On November 7th, 2012, at 72-years-old, my dad started having trouble breathing.
It was unusual for him, so we quickly rushed him to the emergency room. A nurse checked his oxygen level and saw that it was in the low 70’s. They administered a few tests and x-rays, and he was diagnosed with Pulmonary Fibrosis.
I’d never heard of PF until then, so I immediately started researching the disease to see how we could help him. It didn’t take long for me to realize just how serious this disease was. After two nights in the hospital, my dad was able to go home, but he was required to wear oxygen 24/7. His oxygen prescription started off at just two LPM (liters per minute) but soon rose to four LPM. That’s when I realized how quickly his journey was going from bad to worse. Prednisone seemed to help my dad some. But he had to be on 40 mg a day just to see a small difference.
My dad had a cough for a few years before he was diagnosed. We just kept thinking it was new carpet he had installed. But other than the cough, he didn’t have any other signs. We were shocked that it was PF. And even more shocked to find out there was no cure.

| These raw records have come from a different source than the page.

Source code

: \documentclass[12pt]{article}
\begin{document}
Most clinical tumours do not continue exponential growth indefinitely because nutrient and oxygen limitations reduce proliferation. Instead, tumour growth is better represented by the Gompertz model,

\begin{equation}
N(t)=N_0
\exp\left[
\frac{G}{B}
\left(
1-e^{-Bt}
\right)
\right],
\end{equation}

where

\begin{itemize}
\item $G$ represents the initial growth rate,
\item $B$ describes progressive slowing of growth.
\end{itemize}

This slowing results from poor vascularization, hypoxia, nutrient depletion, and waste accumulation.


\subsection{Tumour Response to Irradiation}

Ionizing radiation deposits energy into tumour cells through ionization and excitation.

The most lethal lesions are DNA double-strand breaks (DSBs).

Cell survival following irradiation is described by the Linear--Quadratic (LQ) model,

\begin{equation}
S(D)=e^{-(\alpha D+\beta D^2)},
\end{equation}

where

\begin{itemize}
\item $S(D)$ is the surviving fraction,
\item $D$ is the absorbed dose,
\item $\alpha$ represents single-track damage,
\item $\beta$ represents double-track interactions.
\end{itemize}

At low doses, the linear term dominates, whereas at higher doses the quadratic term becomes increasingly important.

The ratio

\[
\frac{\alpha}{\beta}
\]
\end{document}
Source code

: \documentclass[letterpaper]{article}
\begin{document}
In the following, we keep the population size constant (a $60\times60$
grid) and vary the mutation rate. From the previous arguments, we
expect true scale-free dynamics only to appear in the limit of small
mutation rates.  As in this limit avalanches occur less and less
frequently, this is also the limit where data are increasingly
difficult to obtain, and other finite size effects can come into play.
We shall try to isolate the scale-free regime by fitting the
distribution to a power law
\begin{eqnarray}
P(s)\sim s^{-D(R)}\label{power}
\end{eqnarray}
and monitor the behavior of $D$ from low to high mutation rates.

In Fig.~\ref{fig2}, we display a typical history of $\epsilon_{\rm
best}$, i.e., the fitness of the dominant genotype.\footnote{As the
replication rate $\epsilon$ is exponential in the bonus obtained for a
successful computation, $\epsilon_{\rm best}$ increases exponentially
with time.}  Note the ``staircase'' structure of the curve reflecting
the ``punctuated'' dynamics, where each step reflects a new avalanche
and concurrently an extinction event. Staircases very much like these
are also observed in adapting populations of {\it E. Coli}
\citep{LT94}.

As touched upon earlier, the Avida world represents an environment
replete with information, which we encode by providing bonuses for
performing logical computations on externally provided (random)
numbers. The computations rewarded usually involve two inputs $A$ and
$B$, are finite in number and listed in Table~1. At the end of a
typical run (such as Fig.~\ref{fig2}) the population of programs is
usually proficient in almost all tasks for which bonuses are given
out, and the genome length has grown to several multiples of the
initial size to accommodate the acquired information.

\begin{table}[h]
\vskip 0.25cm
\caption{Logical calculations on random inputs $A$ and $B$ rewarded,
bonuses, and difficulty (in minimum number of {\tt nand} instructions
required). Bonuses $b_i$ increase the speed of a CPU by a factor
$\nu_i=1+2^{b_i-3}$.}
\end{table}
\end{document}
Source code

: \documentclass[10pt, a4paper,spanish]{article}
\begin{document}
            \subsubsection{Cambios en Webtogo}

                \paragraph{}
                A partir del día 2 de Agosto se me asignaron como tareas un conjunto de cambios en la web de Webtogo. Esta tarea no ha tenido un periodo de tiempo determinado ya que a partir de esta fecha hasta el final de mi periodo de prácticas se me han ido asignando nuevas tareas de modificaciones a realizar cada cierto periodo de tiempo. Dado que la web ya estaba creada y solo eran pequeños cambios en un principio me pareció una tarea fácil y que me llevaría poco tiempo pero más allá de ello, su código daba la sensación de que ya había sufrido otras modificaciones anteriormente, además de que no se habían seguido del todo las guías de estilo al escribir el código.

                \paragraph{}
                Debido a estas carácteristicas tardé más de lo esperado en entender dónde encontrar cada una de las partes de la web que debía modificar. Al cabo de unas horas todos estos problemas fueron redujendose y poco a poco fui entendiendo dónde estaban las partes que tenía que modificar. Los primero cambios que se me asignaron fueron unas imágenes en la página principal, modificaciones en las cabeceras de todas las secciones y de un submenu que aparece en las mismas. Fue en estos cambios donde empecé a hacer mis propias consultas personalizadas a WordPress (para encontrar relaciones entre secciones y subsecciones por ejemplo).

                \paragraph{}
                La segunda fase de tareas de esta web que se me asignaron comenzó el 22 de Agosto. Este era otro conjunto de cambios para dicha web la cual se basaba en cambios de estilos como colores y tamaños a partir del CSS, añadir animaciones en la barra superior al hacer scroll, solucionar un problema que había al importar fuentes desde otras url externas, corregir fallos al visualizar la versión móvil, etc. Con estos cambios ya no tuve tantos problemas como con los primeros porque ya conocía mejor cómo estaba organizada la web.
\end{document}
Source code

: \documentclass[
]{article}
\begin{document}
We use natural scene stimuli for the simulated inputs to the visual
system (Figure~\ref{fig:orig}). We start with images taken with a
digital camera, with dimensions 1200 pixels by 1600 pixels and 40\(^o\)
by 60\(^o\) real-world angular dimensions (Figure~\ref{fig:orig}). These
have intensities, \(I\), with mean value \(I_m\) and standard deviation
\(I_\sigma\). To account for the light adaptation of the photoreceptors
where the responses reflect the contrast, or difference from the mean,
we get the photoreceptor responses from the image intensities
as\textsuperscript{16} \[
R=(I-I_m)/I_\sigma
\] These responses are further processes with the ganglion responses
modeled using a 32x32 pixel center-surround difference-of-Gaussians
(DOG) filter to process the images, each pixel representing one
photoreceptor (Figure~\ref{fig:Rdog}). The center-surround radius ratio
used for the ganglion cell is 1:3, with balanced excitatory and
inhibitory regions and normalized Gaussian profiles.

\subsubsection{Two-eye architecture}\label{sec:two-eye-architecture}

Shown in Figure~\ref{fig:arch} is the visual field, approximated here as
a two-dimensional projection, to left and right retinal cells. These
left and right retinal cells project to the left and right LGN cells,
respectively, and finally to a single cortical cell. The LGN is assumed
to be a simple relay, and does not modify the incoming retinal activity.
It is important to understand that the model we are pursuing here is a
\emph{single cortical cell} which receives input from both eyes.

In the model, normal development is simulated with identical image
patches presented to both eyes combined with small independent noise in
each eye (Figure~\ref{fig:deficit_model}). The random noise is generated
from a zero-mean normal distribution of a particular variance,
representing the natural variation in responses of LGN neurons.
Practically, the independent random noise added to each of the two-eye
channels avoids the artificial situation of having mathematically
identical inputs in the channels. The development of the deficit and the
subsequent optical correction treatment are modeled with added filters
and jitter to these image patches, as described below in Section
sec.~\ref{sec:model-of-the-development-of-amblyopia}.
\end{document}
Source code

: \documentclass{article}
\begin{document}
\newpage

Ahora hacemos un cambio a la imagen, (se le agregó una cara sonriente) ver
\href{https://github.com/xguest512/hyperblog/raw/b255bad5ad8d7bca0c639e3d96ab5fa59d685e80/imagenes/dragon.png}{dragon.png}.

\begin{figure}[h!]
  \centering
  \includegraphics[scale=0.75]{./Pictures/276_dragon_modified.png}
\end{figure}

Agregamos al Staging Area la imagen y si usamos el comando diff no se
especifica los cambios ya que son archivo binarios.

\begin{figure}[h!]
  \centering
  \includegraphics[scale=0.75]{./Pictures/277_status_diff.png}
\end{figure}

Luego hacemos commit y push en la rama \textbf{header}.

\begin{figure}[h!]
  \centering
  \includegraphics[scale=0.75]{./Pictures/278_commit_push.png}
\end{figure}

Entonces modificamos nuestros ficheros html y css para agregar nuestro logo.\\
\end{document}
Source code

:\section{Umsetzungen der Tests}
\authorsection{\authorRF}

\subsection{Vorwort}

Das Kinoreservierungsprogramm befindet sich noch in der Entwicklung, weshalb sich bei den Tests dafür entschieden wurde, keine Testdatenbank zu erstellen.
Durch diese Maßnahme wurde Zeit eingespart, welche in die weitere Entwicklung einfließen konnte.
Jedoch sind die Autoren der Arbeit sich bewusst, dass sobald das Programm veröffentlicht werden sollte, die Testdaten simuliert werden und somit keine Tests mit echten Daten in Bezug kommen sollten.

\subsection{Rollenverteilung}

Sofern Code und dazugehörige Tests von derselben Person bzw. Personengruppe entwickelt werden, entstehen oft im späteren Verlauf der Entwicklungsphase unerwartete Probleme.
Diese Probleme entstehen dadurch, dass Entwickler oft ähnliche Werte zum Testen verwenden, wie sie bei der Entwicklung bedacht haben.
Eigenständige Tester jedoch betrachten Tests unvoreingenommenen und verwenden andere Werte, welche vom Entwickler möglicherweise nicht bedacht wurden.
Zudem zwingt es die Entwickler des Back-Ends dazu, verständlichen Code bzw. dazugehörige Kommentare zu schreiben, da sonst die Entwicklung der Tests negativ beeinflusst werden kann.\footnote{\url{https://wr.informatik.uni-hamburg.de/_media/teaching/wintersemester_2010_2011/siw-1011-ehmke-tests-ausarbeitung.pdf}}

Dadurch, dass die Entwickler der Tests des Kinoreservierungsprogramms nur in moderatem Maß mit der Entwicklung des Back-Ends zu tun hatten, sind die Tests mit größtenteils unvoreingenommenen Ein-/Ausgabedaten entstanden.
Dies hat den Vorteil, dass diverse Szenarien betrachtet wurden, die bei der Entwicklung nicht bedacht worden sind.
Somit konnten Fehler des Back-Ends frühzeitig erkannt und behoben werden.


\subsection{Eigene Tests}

We went back to the doctor and he was put on liquid oxygen. By the time I had gotten a grip on all of the research, he was already in a worse state than I had realized. I just couldn’t believe that he not only had a disease with no known cure, but he was fading away right before my eyes.
My dad started struggling to even walk to the car. By the middle of November, he couldn’t even walk to his mailbox.. And he was a very active person: he walked, played golf, went shopping, etc. My dad loved to be outside. And a few weeks before he passed away, I took him for an hour drive. He didn’t feel like going, but he was so glad he did. And he had my aunt pick me up a birthday card. That made him feel good to sign it. I will always treasure that!
To patients or the loved ones of patients with Pulmonary Fibrosis this would be my advice: I would recommend going to every doctors visit, ask ANY question you can think of (there are no silly questions), research as much as possible, write down anything you don’t understand, then ask someone what it means, and more than anything, validate your loved ones sickness. They need to not only know they are loved, but that you realize how serious their sickness is.